Dataset entries:
-*-

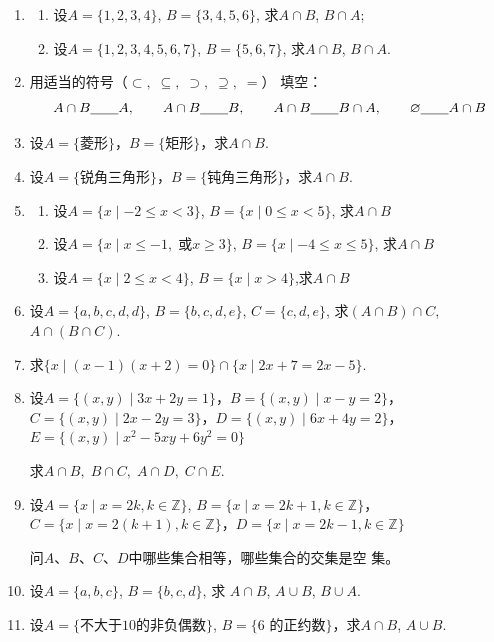 \begin{enumerate}
    \item \begin{enumerate}[(1)]
        \item 设$A=\{1,2,3,4\}$, $B=\{3,4,5,6\}$, 求$A\cap B$, $B\cap A$; 
        \item 设$A=\{1,2,3,4,5,6,7\}$, $B=\{5,6,7\}$, 
   求$A\cap B$, $B\cap A$.
    \end{enumerate}

\item 用适当的符号（$\subset,\; \subseteq,\; \supset,\; \supseteq,\; =$）
填空：
\[A\cap B\underline{\qquad} A,\qquad A\cap B\underline{\qquad} B,\qquad A\cap B\underline{\qquad} B\cap A,\qquad \varnothing\underline{\qquad} A\cap B\] 
\item 设$A=\{\text{菱形}\}$，$B=\{\text{矩形}\}$，求$A\cap B$.
\item 设$A=\{\text{锐角三角形}\}$，$B=\{\text{钝角三角形}\}$，求$A\cap B$.
\item \begin{enumerate}[(1)]
    \item 设$A=\{x\mid -2\le x<3\}$, $B=\{x\mid 0\le x<5\}$, 求$A\cap B$
    \item 设$A=\{x\mid x\le -1,\; \text{或}x\ge 3\}$, $B=\{x\mid -4\le x\le 5\}$, 求$A\cap B$
    \item 设$A=\{x\mid 2\le  x<4\}$, $B=\{x\mid x>4\}$,求$A\cap B$
\end{enumerate}
\item 设$A=\{a,b,c,d,d\}$, $B=\{b,c,d,e\}$, $C=\{c,d,e\}$, 求$(A\cap B)\cap C$, $A\cap(B\cap C)$.
\item 求$\{x\mid (x-1)(x+2)=0\}\cap\{x\mid 2x+7=2x-5\}$.


\item 设$A=\{(x,y)\mid 3x+2y=1\}$，$B=\{(x,y)\mid x-y=2\}$，$C=\{(x,y)\mid 2x-2y=3\}$，$D=\{(x,y)\mid 6x+4y=2\}$，$E=\{(x,y)\mid x^2-5xy+6y^2=0\}$

求$A\cap B,\; B\cap C,\; A\cap D,\; C\cap E$.

\item 设$A=\{x\mid x=2k,k\in \mathbb{Z}\}$, $B=\{x\mid x=2k+1,k\in \mathbb{Z}\}$，$C=\{x\mid x=2(k+1), k\in\mathbb{Z}\}$，$D=\{x\mid x=2k-1, k\in\mathbb{Z}\}$

问$A$、$B$、$C$、$D$中哪些集合相等，哪些集合的交集是空
集。
\item 设$A=\{a,b,c\}$, $B=\{b,c,d\}$, 求
$A\cap B$, $A\cup B$, $B\cup A$.

\item 设$A=\{\text{不大于10的非负偶数}\}$, $B=\{\text{6
的正约数}\}$，求$A\cap B$, $A\cup B$.


\end{enumerate}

-*-

# Aim of the task
Every line above that holds the word "text" is to be found and copied.

# Task response
\item 设$A=\{\text{菱形}\}$，$B=\{\text{矩形}\}$，求$A\cap B$.
\item 设$A=\{\text{锐角三角形}\}$，$B=\{\text{钝角三角形}\}$，求$A\cap B$.
    \item 设$A=\{x\mid x\le -1,\; \text{或}x\ge 3\}$, $B=\{x\mid -4\le x\le 5\}$, 求$A\cap B$
\item 设$A=\{\text{不大于10的非负偶数}\}$, $B=\{\text{6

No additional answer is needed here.